PUWU To Sue Govt Over Refusal To Pay Redundancy Package To ECG Workers

Public Utility Workers Union (PUWU), mother body of the staff of the Electricity Company of Ghana (ECG), will on this Friday, September 29, 2017 file a writ at an Accra High Court against government over its intended move to privatise ECG.

The workers also revealed their intention to stage a massive demonstration today against the new concession agreement the government has entered into with a private entity.

According to the union, the current concession agreement did not make provision for the payment of redundancy packages to ECG workers in the event the government succeeds in handing over ECG to a private entity to manage.

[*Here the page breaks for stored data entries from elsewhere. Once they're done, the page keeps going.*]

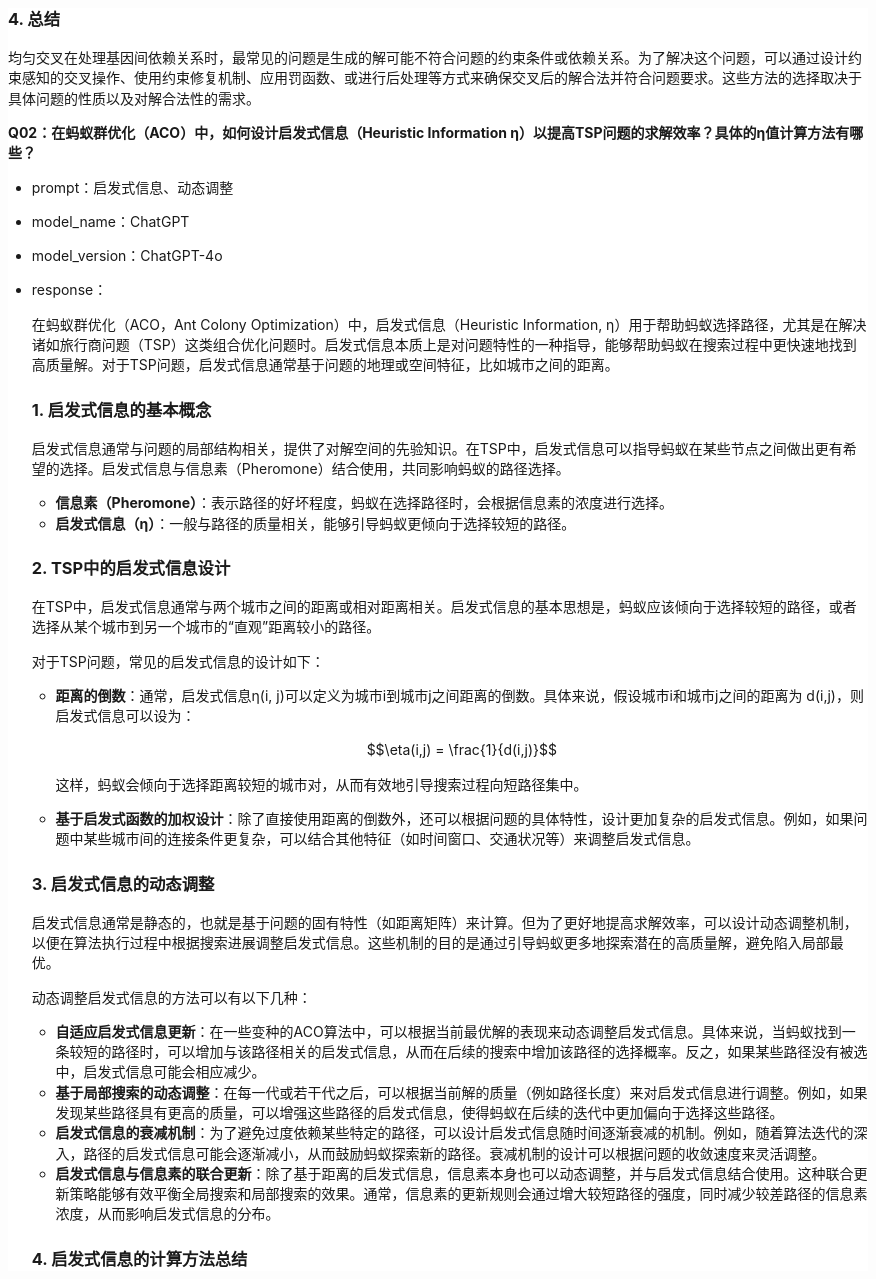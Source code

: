   ### 4. **总结**
  
  均匀交叉在处理基因间依赖关系时，最常见的问题是生成的解可能不符合问题的约束条件或依赖关系。为了解决这个问题，可以通过设计约束感知的交叉操作、使用约束修复机制、应用罚函数、或进行后处理等方式来确保交叉后的解合法并符合问题要求。这些方法的选择取决于具体问题的性质以及对解合法性的需求。

**Q02：在蚂蚁群优化（ACO）中，如何设计启发式信息（Heuristic Information η）以提高TSP问题的求解效率？具体的η值计算方法有哪些？**

- prompt：启发式信息、动态调整

- model_name：ChatGPT

- model_version：ChatGPT-4o

- response：

  在蚂蚁群优化（ACO，Ant Colony Optimization）中，启发式信息（Heuristic Information, η）用于帮助蚂蚁选择路径，尤其是在解决诸如旅行商问题（TSP）这类组合优化问题时。启发式信息本质上是对问题特性的一种指导，能够帮助蚂蚁在搜索过程中更快速地找到高质量解。对于TSP问题，启发式信息通常基于问题的地理或空间特征，比如城市之间的距离。
  
  ### 1. **启发式信息的基本概念**
  
  启发式信息通常与问题的局部结构相关，提供了对解空间的先验知识。在TSP中，启发式信息可以指导蚂蚁在某些节点之间做出更有希望的选择。启发式信息与信息素（Pheromone）结合使用，共同影响蚂蚁的路径选择。
  
  - **信息素（Pheromone）**：表示路径的好坏程度，蚂蚁在选择路径时，会根据信息素的浓度进行选择。
  - **启发式信息（η）**：一般与路径的质量相关，能够引导蚂蚁更倾向于选择较短的路径。
  
  ### 2. **TSP中的启发式信息设计**
  
  在TSP中，启发式信息通常与两个城市之间的距离或相对距离相关。启发式信息的基本思想是，蚂蚁应该倾向于选择较短的路径，或者选择从某个城市到另一个城市的“直观”距离较小的路径。
  
  对于TSP问题，常见的启发式信息的设计如下：
  
  - **距离的倒数**：通常，启发式信息η(i, j)可以定义为城市i到城市j之间距离的倒数。具体来说，假设城市i和城市j之间的距离为 d(i,j)，则启发式信息可以设为：
  
    $$\eta(i,j) = \frac{1}{d(i,j)}$$
  
    这样，蚂蚁会倾向于选择距离较短的城市对，从而有效地引导搜索过程向短路径集中。
  
  - **基于启发式函数的加权设计**：除了直接使用距离的倒数外，还可以根据问题的具体特性，设计更加复杂的启发式信息。例如，如果问题中某些城市间的连接条件更复杂，可以结合其他特征（如时间窗口、交通状况等）来调整启发式信息。
  
  ### 3. **启发式信息的动态调整**
  
  启发式信息通常是静态的，也就是基于问题的固有特性（如距离矩阵）来计算。但为了更好地提高求解效率，可以设计动态调整机制，以便在算法执行过程中根据搜索进展调整启发式信息。这些机制的目的是通过引导蚂蚁更多地探索潜在的高质量解，避免陷入局部最优。
  
  动态调整启发式信息的方法可以有以下几种：
  
  - **自适应启发式信息更新**：在一些变种的ACO算法中，可以根据当前最优解的表现来动态调整启发式信息。具体来说，当蚂蚁找到一条较短的路径时，可以增加与该路径相关的启发式信息，从而在后续的搜索中增加该路径的选择概率。反之，如果某些路径没有被选中，启发式信息可能会相应减少。
  - **基于局部搜索的动态调整**：在每一代或若干代之后，可以根据当前解的质量（例如路径长度）来对启发式信息进行调整。例如，如果发现某些路径具有更高的质量，可以增强这些路径的启发式信息，使得蚂蚁在后续的迭代中更加偏向于选择这些路径。
  - **启发式信息的衰减机制**：为了避免过度依赖某些特定的路径，可以设计启发式信息随时间逐渐衰减的机制。例如，随着算法迭代的深入，路径的启发式信息可能会逐渐减小，从而鼓励蚂蚁探索新的路径。衰减机制的设计可以根据问题的收敛速度来灵活调整。
  - **启发式信息与信息素的联合更新**：除了基于距离的启发式信息，信息素本身也可以动态调整，并与启发式信息结合使用。这种联合更新策略能够有效平衡全局搜索和局部搜索的效果。通常，信息素的更新规则会通过增大较短路径的强度，同时减少较差路径的信息素浓度，从而影响启发式信息的分布。
  
  ### 4. **启发式信息的计算方法总结**
  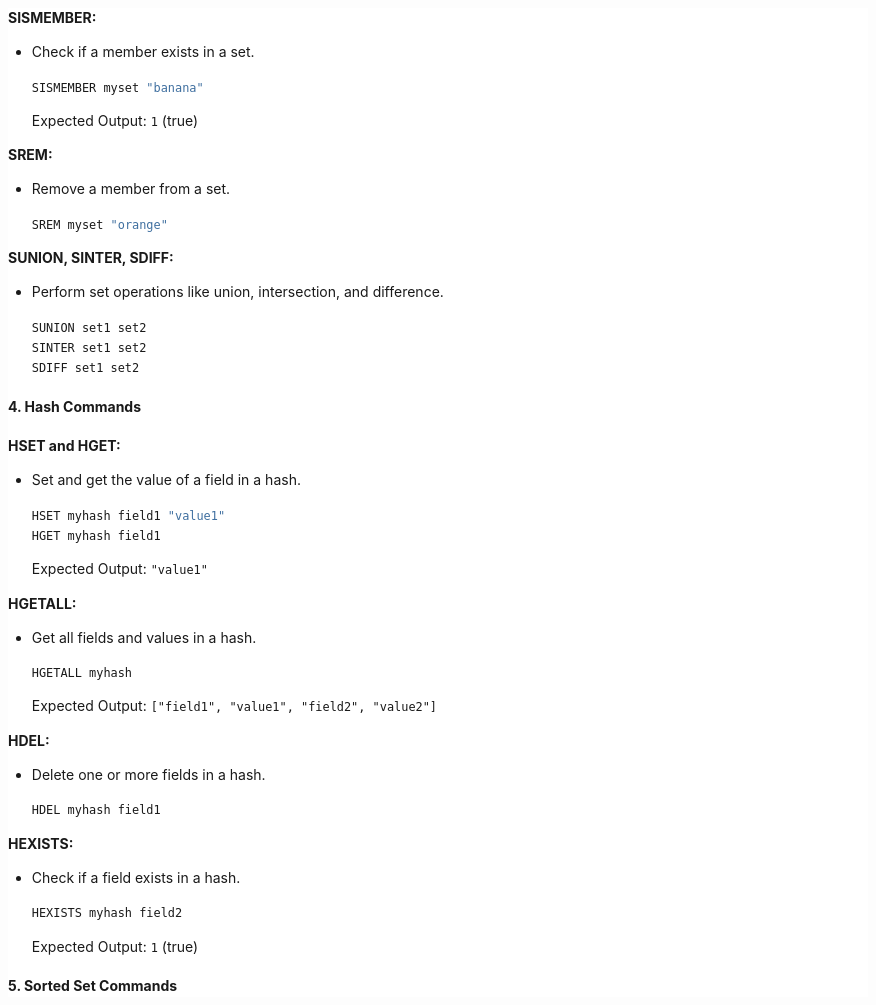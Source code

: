 **SISMEMBER:**

- Check if a member exists in a set.
  ```bash
  SISMEMBER myset "banana"
  ```
  Expected Output: `1` (true)

**SREM:**

- Remove a member from a set.
  ```bash
  SREM myset "orange"
  ```

**SUNION, SINTER, SDIFF:**

- Perform set operations like union, intersection, and difference.
  ```bash
  SUNION set1 set2
  SINTER set1 set2
  SDIFF set1 set2
  ```

#### 4. **Hash Commands**

**HSET and HGET:**

- Set and get the value of a field in a hash.
  ```bash
  HSET myhash field1 "value1"
  HGET myhash field1
  ```
  Expected Output: `"value1"`

**HGETALL:**

- Get all fields and values in a hash.
  ```bash
  HGETALL myhash
  ```
  Expected Output: `["field1", "value1", "field2", "value2"]`

**HDEL:**

- Delete one or more fields in a hash.
  ```bash
  HDEL myhash field1
  ```

**HEXISTS:**

- Check if a field exists in a hash.
  ```bash
  HEXISTS myhash field2
  ```
  Expected Output: `1` (true)

#### 5. **Sorted Set Commands**
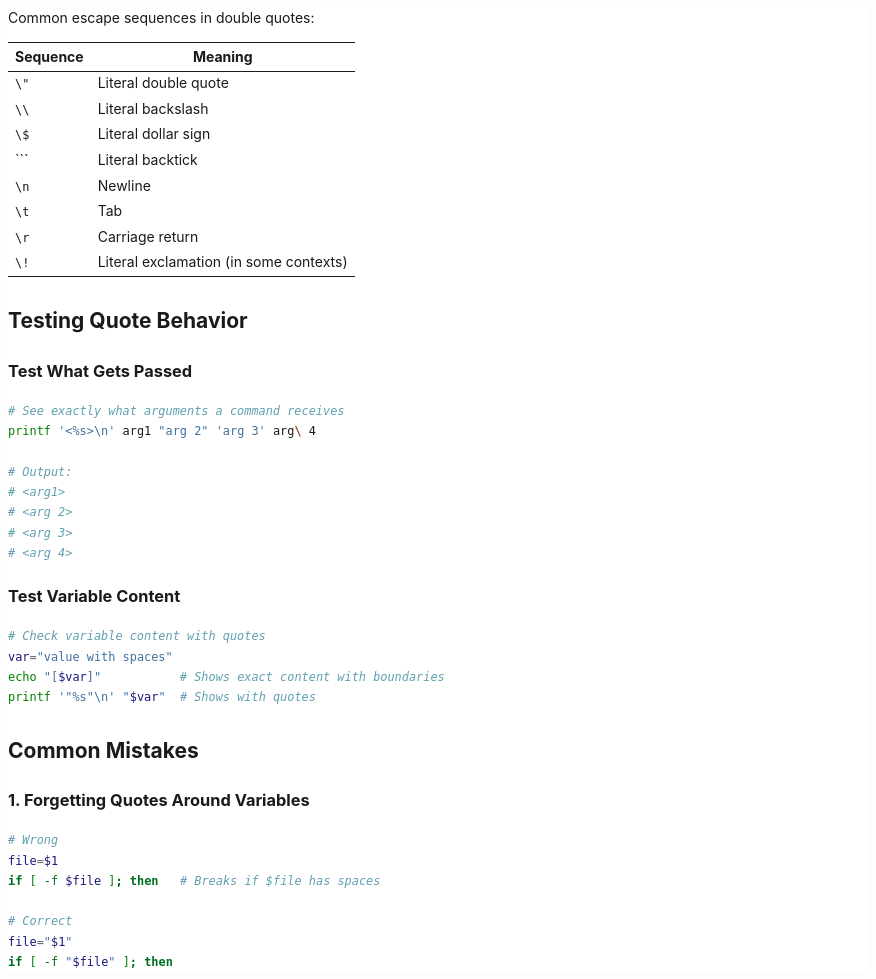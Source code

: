 Common escape sequences in double quotes:

| Sequence | Meaning |
|----------|---------|
| `\"` | Literal double quote |
| `\\` | Literal backslash |
| `\$` | Literal dollar sign |
| `\`` | Literal backtick |
| `\n` | Newline |
| `\t` | Tab |
| `\r` | Carriage return |
| `\!` | Literal exclamation (in some contexts) |

## Testing Quote Behavior

### Test What Gets Passed

```bash
# See exactly what arguments a command receives
printf '<%s>\n' arg1 "arg 2" 'arg 3' arg\ 4

# Output:
# <arg1>
# <arg 2>
# <arg 3>
# <arg 4>
```

### Test Variable Content

```bash
# Check variable content with quotes
var="value with spaces"
echo "[$var]"           # Shows exact content with boundaries
printf '"%s"\n' "$var"  # Shows with quotes
```

## Common Mistakes

### 1. Forgetting Quotes Around Variables
```bash
# Wrong
file=$1
if [ -f $file ]; then   # Breaks if $file has spaces

# Correct
file="$1"
if [ -f "$file" ]; then
```
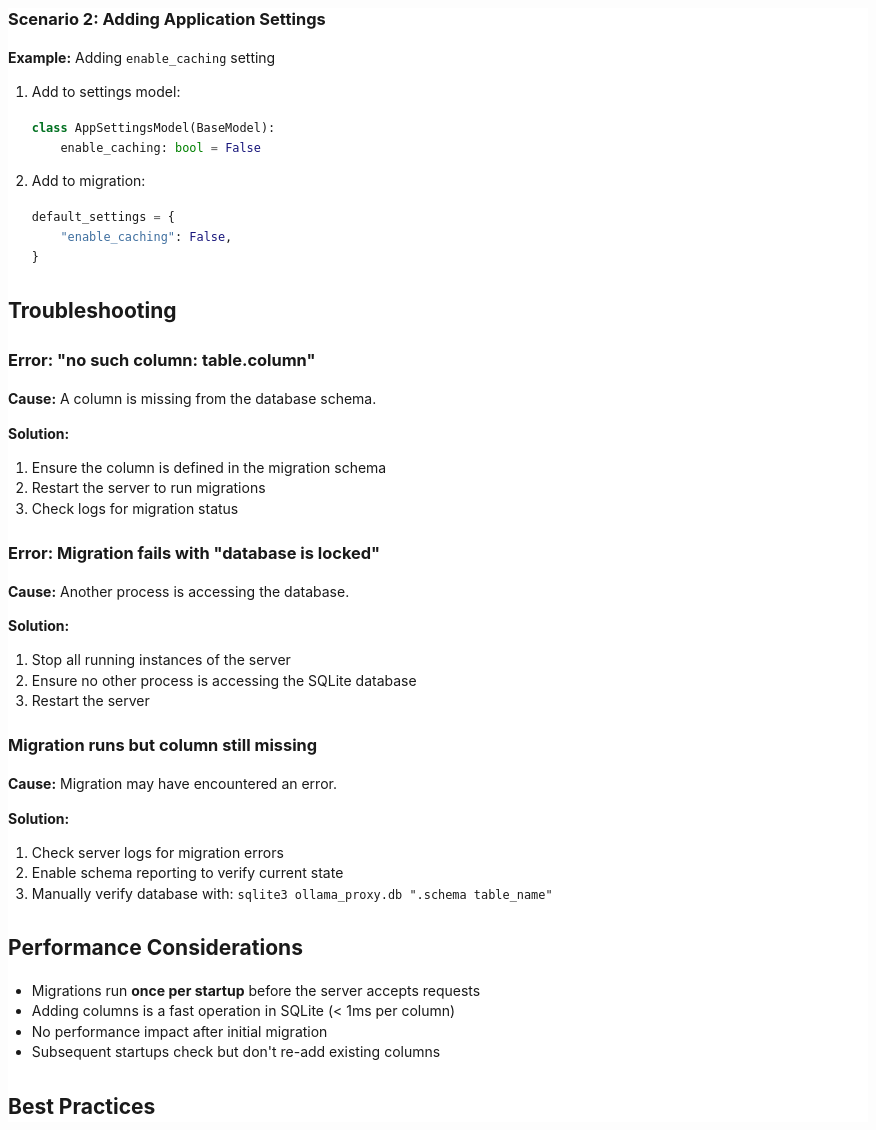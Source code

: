 ### Scenario 2: Adding Application Settings

**Example:** Adding `enable_caching` setting

1. Add to settings model:
   ```python
   class AppSettingsModel(BaseModel):
       enable_caching: bool = False
   ```

2. Add to migration:
   ```python
   default_settings = {
       "enable_caching": False,
   }
   ```

## Troubleshooting

### Error: "no such column: table.column"

**Cause:** A column is missing from the database schema.

**Solution:**
1. Ensure the column is defined in the migration schema
2. Restart the server to run migrations
3. Check logs for migration status

### Error: Migration fails with "database is locked"

**Cause:** Another process is accessing the database.

**Solution:**
1. Stop all running instances of the server
2. Ensure no other process is accessing the SQLite database
3. Restart the server

### Migration runs but column still missing

**Cause:** Migration may have encountered an error.

**Solution:**
1. Check server logs for migration errors
2. Enable schema reporting to verify current state
3. Manually verify database with: `sqlite3 ollama_proxy.db ".schema table_name"`

## Performance Considerations

- Migrations run **once per startup** before the server accepts requests
- Adding columns is a fast operation in SQLite (< 1ms per column)
- No performance impact after initial migration
- Subsequent startups check but don't re-add existing columns

## Best Practices
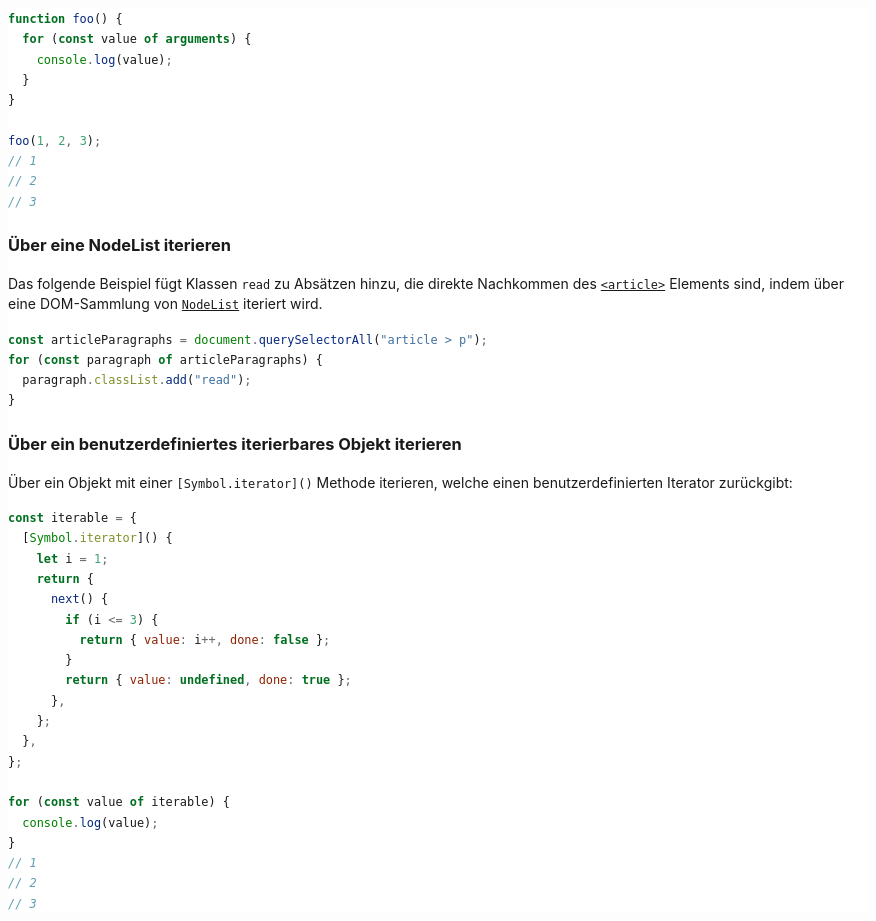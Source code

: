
 ```js
function foo() {
  for (const value of arguments) {
    console.log(value);
  }
}

foo(1, 2, 3);
// 1
// 2
// 3
```

### Über eine NodeList iterieren

Das folgende Beispiel fügt Klassen `read` zu Absätzen hinzu, die direkte Nachkommen des [`<article>`](/de/docs/Web/HTML/Reference/Elements/article) Elements sind, indem über eine DOM-Sammlung von [`NodeList`](/de/docs/Web/API/NodeList) iteriert wird.

```js
const articleParagraphs = document.querySelectorAll("article > p");
for (const paragraph of articleParagraphs) {
  paragraph.classList.add("read");
}
```

### Über ein benutzerdefiniertes iterierbares Objekt iterieren

Über ein Objekt mit einer `[Symbol.iterator]()` Methode iterieren, welche einen benutzerdefinierten Iterator zurückgibt:

```js
const iterable = {
  [Symbol.iterator]() {
    let i = 1;
    return {
      next() {
        if (i <= 3) {
          return { value: i++, done: false };
        }
        return { value: undefined, done: true };
      },
    };
  },
};

for (const value of iterable) {
  console.log(value);
}
// 1
// 2
// 3
```
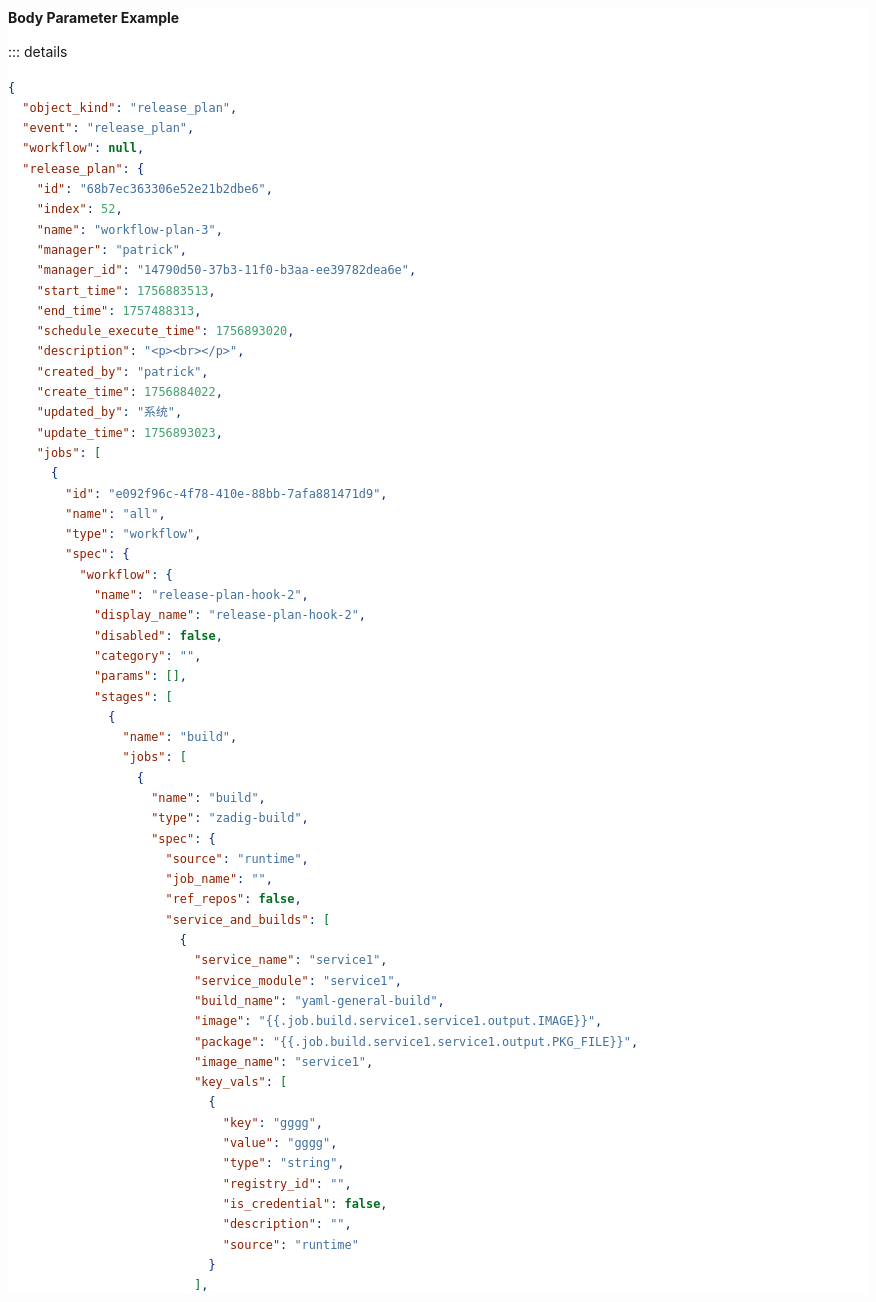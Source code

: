 **Body Parameter Example**

::: details

```json
{
  "object_kind": "release_plan",
  "event": "release_plan",
  "workflow": null,
  "release_plan": {
    "id": "68b7ec363306e52e21b2dbe6",
    "index": 52,
    "name": "workflow-plan-3",
    "manager": "patrick",
    "manager_id": "14790d50-37b3-11f0-b3aa-ee39782dea6e",
    "start_time": 1756883513,
    "end_time": 1757488313,
    "schedule_execute_time": 1756893020,
    "description": "<p><br></p>",
    "created_by": "patrick",
    "create_time": 1756884022,
    "updated_by": "系统",
    "update_time": 1756893023,
    "jobs": [
      {
        "id": "e092f96c-4f78-410e-88bb-7afa881471d9",
        "name": "all",
        "type": "workflow",
        "spec": {
          "workflow": {
            "name": "release-plan-hook-2",
            "display_name": "release-plan-hook-2",
            "disabled": false,
            "category": "",
            "params": [],
            "stages": [
              {
                "name": "build",
                "jobs": [
                  {
                    "name": "build",
                    "type": "zadig-build",
                    "spec": {
                      "source": "runtime",
                      "job_name": "",
                      "ref_repos": false,
                      "service_and_builds": [
                        {
                          "service_name": "service1",
                          "service_module": "service1",
                          "build_name": "yaml-general-build",
                          "image": "{{.job.build.service1.service1.output.IMAGE}}",
                          "package": "{{.job.build.service1.service1.output.PKG_FILE}}",
                          "image_name": "service1",
                          "key_vals": [
                            {
                              "key": "gggg",
                              "value": "gggg",
                              "type": "string",
                              "registry_id": "",
                              "is_credential": false,
                              "description": "",
                              "source": "runtime"
                            }
                          ],
```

Utility service workers, especially ECG workers together with some stakeholders in the past objected to the concession arrangement, which is part of the $498.2 million the US government’s Millennium Challenge Compact II programme aimed at improving the country’s power sector, which has been bedevilled with managerial and operational inefficiencies.

Despite several stakeholder engagements by government to allow for a private concessionaire to run the operations of the state-owned power distributor under the agreement, the workers union seemed not to be satisfied with the agreement.

Speaking in an interview with Today yesterday after an emergency meeting held at the Eastern regional Office of ECG, Local Chairman of PUWU, Mr. Abraham Lincoln confirmed that they were preparing to take the matter to court for redress.

According to him, the absence of the severance package component in the concession agreement violates the labour laws and the conditions of service under which the workers were employed.

He noted that if government was going ahead with the concession, “then we must do what the law says.”

Mr. Lincoln stressed that the “staff of ECG are entitled to be paid their severance packages and you can’t use any concept or any principle to say that we’re not going to pay anything because we’re moving you and you’ll have to continue to work; what people are legitimately entitled should not be denied them.

“…that one, we say we’ll not accept that. If it comes to the crunch and we have to even go to the court, we’re preparing and we’ll take the matter to court,” he told Today.

He added: “Once you move from ECG to the private sector, you’re no longer a staff of ECG, and the law says that, where any arrangement will lead to the termination of employment relationship, under section 65 of the Labour Act, you’re supposed to be paid the person severance.

“… but so far in all the arrangement, nobody is talking about payment of severance to ECG staff but this is a legal issue and we’ll not just keep quiet. That one we’ll assert our right through every legal means possible.”

Mr. Lincoln further reiterated the union’s opposition on the concession agreement in its current form, stating that government should rather resort to a Joint-venture approach to create a win-win situation for the private concessionaire and the Ghanaian public

“We thought that, the option of a joint-venture with ECG partnering with a private operator to bring reforms would have been the best way to go around many of the negatives with the concession,” he stated.